Another country has entered the cryptocurrency party, and it’s a big one. The United Kingdom’s Economic and Finance Ministry announced this afternoon that the country will be amending its regulatory framework to allow the introduction of stablecoins as a means of payment.

Sure, it’s not like Boris Johnson has gone full-El Salvador and introduced Bitcoin as legal tender, but it’s still an important step and one that may cause a domino effect, especially given it is coming from Britain.

The most criticised aspect of El Salvador’s Bitcoin initiative, of course, is the notorious volatility that Bitcoin suffers from. With stablecoins, that is not an issue, with their value pegged to fiat counterparts.

This is part of the reason that this announcement is such notable news – this is very much a targeted initiative looking at introducing crypto specifically as a means of payment, rather than simply loosening the overall regulation on the industry.

Her Majesty’s Treasury (otherwise referred to as the Exchequer – I’m still learning my British acronyms as I intend to move to London later this year), were quite bullish in their assessment of stablecoins in their statement Monday: “The rationale for doing this is that certain stablecoins have the capacity to potentially become a widespread means of payment including by retail customers, driving consumer choice and efficiencies”.

The statement continued that the amendment of regulation to facilitate these stablecoins was just one aspect of a “package of measures” aimed at incorporating blockchain technology into the UK and creating a “global hub” – so while payment is the first item on the list, as we just mentioned, the UK are also signalling their intent to eventually go beyond this niche and embrace the wider crypto industry, too.

With the volatility of “normal” cryptocurrencies rendering them impractical right now for commerce, stablecoins are primed to take the step up…if regulators get on board. This move by the UK, therefore, is a massive signal of intent – because it is so achievable. “If crypto technologies are going to be a big part of the future, then we – the UK – want to be in, and in on the ground floor” the Economic Secretary, John Glen, said at the Innovate Finance Global Summit. “In fact, if we commit now…if we act now…we can lead the way”, he continued.
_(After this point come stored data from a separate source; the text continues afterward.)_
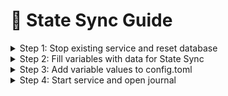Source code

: # 🔌 State Sync Guide

<details>

<summary>Step 1: Stop existing service and reset database</summary>

```bash
sudo systemctl stop assetmantle
assetmantle unsafe-reset-all --keep-addr-book
```

</details>

<details>

<summary>Step 2: Fill variables with data for State Sync</summary>

```bash
RPC="https://assetmantle-rpc.anyvalid.com:443"
RECENT_HEIGHT=$(curl -s $RPC/block | jq -r .result.block.header.height)
TRUST_HEIGHT=$((RECENT_HEIGHT - 1000))
TRUST_HASH=$(curl -s "$RPC/block?height=$TRUST_HEIGHT" | jq -r .result.block_id.hash)
PEER="aaab061b5526d7adea269ea35a759e9a541bd0ae@88.99.243.241:26656"
```

</details>

<details>

<summary>Step 3: Add variable values to config.toml</summary>

```bash
sed -i.bak -E "s|^(enable[[:space:]]+=[[:space:]]+).*$|\1true| ; \
s|^(rpc_servers[[:space:]]+=[[:space:]]+).*$|\1\"$RPC,$RPC\"| ; \
s|^(trust_height[[:space:]]+=[[:space:]]+).*$|\1$TRUST_HEIGHT| ; \
s|^(trust_hash[[:space:]]+=[[:space:]]+).*$|\1\"$TRUST_HASH\"|" $HOME/.mantleNode/config/config.toml
sed -i.bak -e "s/^persistent_peers *=.*/persistent_peers = \"$PEER\"/" $HOME/.mantleNode/config/config.toml
```

</details>

<details>

<summary>Step 4: Start service and open journal</summary>

```bash
sudo systemctl restart assetmantle
sudo journalctl -u assetmantle -f -o cat
```

</details>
We got thoughts from Katie Evans, DeFi Expert at Swarm Markets, on what this may mean, as an insider in the industry. „London is a massive global financial hub, and it has to keep up with the constantly-changing face of financial technology“, she said. „The UK Government does seem to be paying attention to the fact that the race is on to build the crypto centres of the next 50 years, and this is in essence its way of setting out its stall“. Evans was also enthused that stablecoins in particular were a point of focus, pointing out that they serve as „a useful on-ramp for potential crypto asset users“ and are „one of the simplest to assess and approve in crypto terms, bringing them in line with existing financial markets regulation“. 

Another interesting tidbit? The non-appearance of Central Bank Digital Currencies (CBDCs) in the announcement. This is very much looking at stablecoins such as Tether, Circle etc to be used as a medium of exchange, when many would have anticipated a CBDC announcement as more likely. 

It’s a big marker to lay down, as the UK are now set to become one of the first countries to provide clear guidance to the crypto industry as to how stablecoins can be implemented. This story will grow and is far from over, but today is an important first step.